■ **Exercise data**
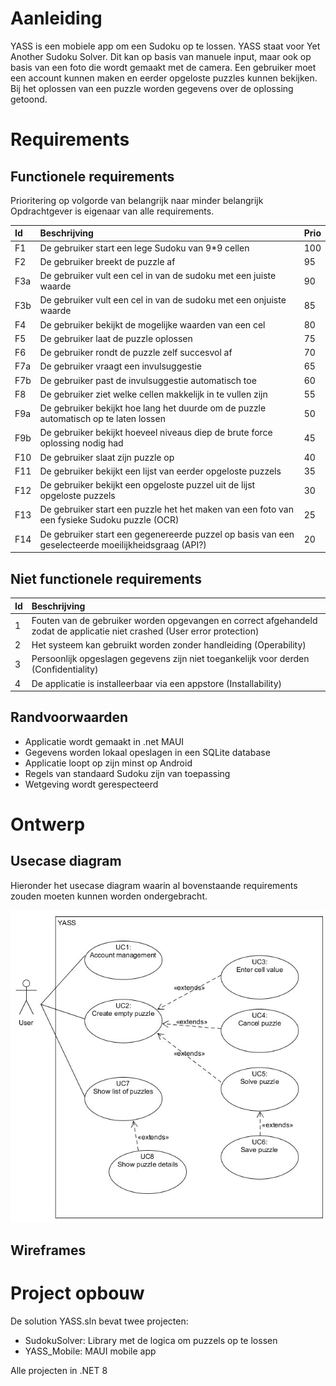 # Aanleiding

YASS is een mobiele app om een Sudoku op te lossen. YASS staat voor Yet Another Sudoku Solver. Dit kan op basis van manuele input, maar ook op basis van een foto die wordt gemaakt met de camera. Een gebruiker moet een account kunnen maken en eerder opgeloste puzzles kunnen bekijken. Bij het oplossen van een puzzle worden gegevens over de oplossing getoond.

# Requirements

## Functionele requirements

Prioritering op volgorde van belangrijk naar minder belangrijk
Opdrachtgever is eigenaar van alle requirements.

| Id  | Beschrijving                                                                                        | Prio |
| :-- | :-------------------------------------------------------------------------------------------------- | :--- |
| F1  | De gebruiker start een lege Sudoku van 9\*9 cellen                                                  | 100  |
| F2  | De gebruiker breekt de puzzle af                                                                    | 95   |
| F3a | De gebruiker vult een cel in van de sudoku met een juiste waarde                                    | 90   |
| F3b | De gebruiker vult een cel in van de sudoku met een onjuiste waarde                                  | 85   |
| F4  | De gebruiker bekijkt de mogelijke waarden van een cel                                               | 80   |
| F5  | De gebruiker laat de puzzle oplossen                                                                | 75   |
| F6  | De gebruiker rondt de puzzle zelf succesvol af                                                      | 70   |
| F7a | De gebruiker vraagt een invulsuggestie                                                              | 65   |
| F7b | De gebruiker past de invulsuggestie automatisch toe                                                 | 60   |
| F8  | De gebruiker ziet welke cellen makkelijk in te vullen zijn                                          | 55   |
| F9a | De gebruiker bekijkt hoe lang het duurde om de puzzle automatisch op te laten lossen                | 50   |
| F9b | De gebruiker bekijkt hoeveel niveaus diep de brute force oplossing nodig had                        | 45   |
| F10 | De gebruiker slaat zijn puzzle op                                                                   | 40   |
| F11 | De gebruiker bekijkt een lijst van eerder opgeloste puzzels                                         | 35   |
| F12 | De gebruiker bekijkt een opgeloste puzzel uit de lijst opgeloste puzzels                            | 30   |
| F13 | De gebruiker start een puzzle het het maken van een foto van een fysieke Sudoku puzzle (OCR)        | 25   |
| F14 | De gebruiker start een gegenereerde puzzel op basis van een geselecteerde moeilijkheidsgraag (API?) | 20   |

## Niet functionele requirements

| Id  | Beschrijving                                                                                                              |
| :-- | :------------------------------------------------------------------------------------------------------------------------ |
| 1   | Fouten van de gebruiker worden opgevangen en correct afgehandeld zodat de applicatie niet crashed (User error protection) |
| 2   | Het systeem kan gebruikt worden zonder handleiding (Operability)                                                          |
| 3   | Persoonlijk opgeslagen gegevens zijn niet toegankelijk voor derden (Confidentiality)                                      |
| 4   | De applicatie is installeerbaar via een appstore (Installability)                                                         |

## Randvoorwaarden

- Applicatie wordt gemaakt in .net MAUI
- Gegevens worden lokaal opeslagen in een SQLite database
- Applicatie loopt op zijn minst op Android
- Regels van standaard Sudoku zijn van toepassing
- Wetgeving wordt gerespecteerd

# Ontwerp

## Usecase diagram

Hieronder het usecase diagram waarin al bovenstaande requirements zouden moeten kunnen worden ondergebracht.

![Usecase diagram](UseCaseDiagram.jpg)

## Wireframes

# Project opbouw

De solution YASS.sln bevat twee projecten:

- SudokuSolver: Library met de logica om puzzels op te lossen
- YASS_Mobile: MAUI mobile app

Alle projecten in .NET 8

■ **About this exercise**
Go through the listing above and pull out each line containing the word "projecten".

■ **Answer section**
De solution YASS.sln bevat twee projecten:
Alle projecten in .NET 8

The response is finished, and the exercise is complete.